PP - Mas tu cantas um tema...

DS - Mas no cantar é diferente, acho que é mais fácil ser-se influenciado quando se faz algo a partir de uma base, porque tudo o que tu fazes está lá. O que é mais complicado dividir é quando pensas: ‘esta música é de que projeto, para que projeto é que faz mais sentido?’. E, para evitar isso, tenho tentado tomar essa opção, de não fazer temas meus, de raiz.

PP - No concerto de apresentação vão tocar só este álbum?

SM - Não, vamos buscar músicas aos anteriores também.

PP - E vão criar novos arranjos para essas?

DS – A parte de estar a reinterpretar coisas antigas seria uma perda de esforço. Acho que até faz sentido, em alguns casos, haver um concerto em que se possa reinterpretar aquilo que já foi feito. De outra forma, enquanto concerto normal, enquanto espetador, o que quero ver é o trabalho normal. Gosto de ouvir aquilo que já gostei de ouvir.

SM – Quem vai, já não vai reconhecer as novas. Se lhe damos as antigas com uma roupagem diferente, seria tudo novidade, e acho que o público quer reconhecer as mais antigas.

PP - Qual será o maior desafio, uma vez que há pouco referiam que têm sentido que este disco é difícil de transpor para um espetáculo ao vivo?

SM - Os arranjos de vozes para conseguir cantar bem e quem é que vai cantar o quê. Há músicas com muitos instrumentos, temos de perceber quais os mais importantes ou imprescindíveis, quem toca o quê. Ou seja, no fundo, quanto tocarmos, temos de garantir que essa música soe o mais parecido possível com o que se ouve no disco - é esse o nosso objetivo.

PP – Vocês tocaram no festival South by Southwest, no Texas, e, na altura, andaram a angariar dinheiro para fazerem a viagem. Foram bem recebidos?

SM - Não foi bem uma angariação. As pessoas recebiam sempre qualquer contrapartida. O 'South' é uma feira de música, cinema e tecnologia, com muitos acontecimentos a decorrerem ao mesmo tempo.
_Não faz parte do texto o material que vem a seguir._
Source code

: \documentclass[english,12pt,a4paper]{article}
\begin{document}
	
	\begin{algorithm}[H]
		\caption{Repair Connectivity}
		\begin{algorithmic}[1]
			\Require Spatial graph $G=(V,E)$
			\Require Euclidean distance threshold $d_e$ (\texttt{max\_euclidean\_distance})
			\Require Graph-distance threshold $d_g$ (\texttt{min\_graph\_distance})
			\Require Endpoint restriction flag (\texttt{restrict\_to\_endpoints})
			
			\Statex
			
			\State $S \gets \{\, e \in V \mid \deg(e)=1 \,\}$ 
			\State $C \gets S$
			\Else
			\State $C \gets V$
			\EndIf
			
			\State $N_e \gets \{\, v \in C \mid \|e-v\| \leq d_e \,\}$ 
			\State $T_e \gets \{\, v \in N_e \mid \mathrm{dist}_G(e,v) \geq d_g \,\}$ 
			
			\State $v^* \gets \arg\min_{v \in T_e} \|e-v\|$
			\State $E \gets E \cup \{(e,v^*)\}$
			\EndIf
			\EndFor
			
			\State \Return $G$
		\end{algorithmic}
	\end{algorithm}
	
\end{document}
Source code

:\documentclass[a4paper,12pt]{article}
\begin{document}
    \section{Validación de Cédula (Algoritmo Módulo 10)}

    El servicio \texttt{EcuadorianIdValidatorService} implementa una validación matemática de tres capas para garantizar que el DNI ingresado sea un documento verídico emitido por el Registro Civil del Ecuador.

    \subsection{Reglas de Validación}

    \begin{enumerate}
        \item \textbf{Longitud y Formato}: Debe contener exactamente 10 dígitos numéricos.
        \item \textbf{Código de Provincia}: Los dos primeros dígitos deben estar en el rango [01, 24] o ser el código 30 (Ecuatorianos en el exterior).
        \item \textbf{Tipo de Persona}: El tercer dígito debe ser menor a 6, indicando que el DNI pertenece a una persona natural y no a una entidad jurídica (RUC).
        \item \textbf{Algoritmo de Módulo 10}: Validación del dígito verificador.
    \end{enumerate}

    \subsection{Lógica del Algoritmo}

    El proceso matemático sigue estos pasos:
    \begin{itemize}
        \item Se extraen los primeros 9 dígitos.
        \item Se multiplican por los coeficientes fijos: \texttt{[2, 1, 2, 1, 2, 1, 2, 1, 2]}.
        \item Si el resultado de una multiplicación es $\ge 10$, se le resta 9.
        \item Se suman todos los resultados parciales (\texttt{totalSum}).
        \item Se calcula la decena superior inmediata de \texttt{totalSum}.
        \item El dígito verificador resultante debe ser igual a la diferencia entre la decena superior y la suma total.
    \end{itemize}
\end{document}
Nós demos dois concertos, o primeiro estava composto, o segundo foi no hall de um hotel e as pessoas iam passando e parando. Mas foi uma experiência muito boa.

PP – Também já tocaram em Brighton, no Reino Unido...

DS – Esse foi um dos melhores, porque são muitas bandas a tocar, mas nós conseguimos tocar num dos sítios mais centrais, onde as pessoas iam independentemente de quem estivesse a tocar. Senti da parte das pessoas uma repercussão muito boa e a um nível muito bom. Éramos desconhecidos, mas sentimos que, ao fim de duas, três músicas, as pessoas começaram a reagir muito bem.

SM - Foi a partir desse concerto que um jornalista francês escreveu sobre nós na revista "Los Inrockcuptibles".

PP - Qual a melhor coisa que podia acontecer este ano relativamente a este trabalho?

DS – As pessoas reagirem bem ao trabalho que fazes. Isso dá-te força para fazer outros trabalhos.

PP – Mudariam alguma coisa?

SM – Quando estamos a fazer o trabalho, discutimos muito, ao pormenor, todas as coisas, todas as fases. Mas, assim que se fecha uma música, chegamos a um consenso, está fechado.

DS – Se há alguém na banda que não concorde, o resto da banda tem o cuidado de ouvir para perceber se, de facto, há coisas que podem ser melhoradas, por isso, não há lugar para pensarmos nisso.

PP - O primeiro trabalho era mais folk; o segundo, um dispersar entre vários géneros de música; e este, mais recente, parece mais coeso. Nota-se uma evolução.

DS – Não foi uma coisa premeditada. Quando estamos a fazer uma canção, vamos experimentando e, quando sai bem, esse passa a ser o novo caminho. As partes mais elétricas, por exemplo, funcionam melhor ao vivo.

SM – Cada um conseguiu perceber o seu lugar na banda e agora aventuramo-nos menos, sabemos os pontos fortes e fracos de cada e, para este trabalho, explorámos isso ao máximo. É isso o que se quis transmitir para este disco.